Diffusion-based system emulation framework. Trains a conditional diffusion model to generate executable workloads that reproduce hardware performance traces of target applications.
- Requirements
- Installation
- 1. Target Machine Setup
- 2. Data Collection
- 3. Training
- 4. RL Fine-tuning
- 5. Inference Server & Client
- Python 3.10
- CUDA 12.x
- uv (
curl -LsSf https://astral.sh/uv/install.sh | sh)
uv syncThis creates a .venv in the repo root, installs all pinned dependencies from uv.lock, and installs the mimesys package in editable mode. To run any command inside the environment, prefix it with uv run.
To activate the venv directly (optional):
source .venv/bin/activateData collection requires a cluster of machines accessible over SSH. Each node runs the benchmark and ships results back to the controller. The scripts in worker_scripts/ automate this setup.
Fill in worker_scripts/config.py with your credentials and the list of worker hostnames:
USERNAME = "your_username"
PRIVATE_KEY_PATH = "~/.ssh/id_rsa"
HOSTNAMES = ["worker-01.example.com", "worker-02.example.com", ...]Run the following command to install all required dependencies for executing synthesized workloads and collecting profiling metrics.
Command
cd worker_scripts
uv run python install_remote_dependencies.pyHow collection works on each machine
During each active-learning round, the controller:
- Writes execution plans (HDF5 files) to per-node directories and transfers them over SSH.
- Each node runs
worker_scripts/collect_mimesys_metrics.sh, which invokes the benchmark with the assigned plans and collects hardware performance counters. - Results are zipped, copied back to the controller via
scp, then parsed and filtered before being added to the training dataset.
Training data is collected via novelty-guided active learning (collection/collect_training_data.py).
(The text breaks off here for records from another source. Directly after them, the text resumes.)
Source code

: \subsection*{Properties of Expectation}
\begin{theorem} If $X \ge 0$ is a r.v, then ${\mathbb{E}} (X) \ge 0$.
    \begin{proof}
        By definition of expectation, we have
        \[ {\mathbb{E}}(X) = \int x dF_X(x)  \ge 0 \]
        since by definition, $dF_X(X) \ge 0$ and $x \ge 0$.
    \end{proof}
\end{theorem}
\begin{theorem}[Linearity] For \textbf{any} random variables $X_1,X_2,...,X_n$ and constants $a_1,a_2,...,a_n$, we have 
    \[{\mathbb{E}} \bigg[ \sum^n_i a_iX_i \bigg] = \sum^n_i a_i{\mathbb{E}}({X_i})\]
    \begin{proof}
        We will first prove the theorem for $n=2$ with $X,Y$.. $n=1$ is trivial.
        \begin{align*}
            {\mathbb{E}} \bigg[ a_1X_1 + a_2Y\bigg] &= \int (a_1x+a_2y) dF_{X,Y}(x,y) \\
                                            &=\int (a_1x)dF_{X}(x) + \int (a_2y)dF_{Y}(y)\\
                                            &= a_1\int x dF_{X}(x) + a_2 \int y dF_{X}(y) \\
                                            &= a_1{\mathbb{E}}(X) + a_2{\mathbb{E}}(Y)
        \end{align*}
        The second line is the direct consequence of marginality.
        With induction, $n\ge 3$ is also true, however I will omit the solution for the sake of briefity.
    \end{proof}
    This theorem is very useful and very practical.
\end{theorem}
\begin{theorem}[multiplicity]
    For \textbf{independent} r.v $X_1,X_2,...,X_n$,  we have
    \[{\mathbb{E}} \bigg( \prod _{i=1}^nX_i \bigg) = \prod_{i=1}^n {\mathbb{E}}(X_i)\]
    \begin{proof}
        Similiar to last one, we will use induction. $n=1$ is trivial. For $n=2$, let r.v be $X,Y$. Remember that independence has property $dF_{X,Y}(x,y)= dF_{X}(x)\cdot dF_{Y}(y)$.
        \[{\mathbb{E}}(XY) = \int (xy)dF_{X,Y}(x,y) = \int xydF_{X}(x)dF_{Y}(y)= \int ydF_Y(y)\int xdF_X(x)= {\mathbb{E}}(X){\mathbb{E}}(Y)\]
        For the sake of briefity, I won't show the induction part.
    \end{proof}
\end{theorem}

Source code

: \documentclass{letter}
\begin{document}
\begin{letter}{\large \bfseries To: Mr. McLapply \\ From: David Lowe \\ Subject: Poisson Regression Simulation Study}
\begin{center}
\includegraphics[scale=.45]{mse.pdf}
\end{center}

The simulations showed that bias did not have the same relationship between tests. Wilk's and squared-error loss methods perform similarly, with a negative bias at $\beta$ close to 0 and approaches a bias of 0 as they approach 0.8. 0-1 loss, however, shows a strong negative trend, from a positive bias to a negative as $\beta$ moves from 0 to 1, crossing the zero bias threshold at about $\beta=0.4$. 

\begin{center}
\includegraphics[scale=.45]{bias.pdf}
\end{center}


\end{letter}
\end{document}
The loop iteratively profiles stressor compositions on remote machines and prioritizes those likely to produce underexplored resource-usage patterns.
Command
cd mimesys/collection
uv run python collect_training_data.py --rounds 20--rounds sets the number of active-learning rounds after the initial sweep (round 0). Output is written to the path configured in OUTPUT_PATH at the top of the script.
Overview
Round 0 — Initialization
- A one-hot sweep (initial_candidates) covers each of the stressors in isolation across varying thread counts and weight scales. This anchors the dataset with ground-truth single-stressor behavior at the extremes of the metric space.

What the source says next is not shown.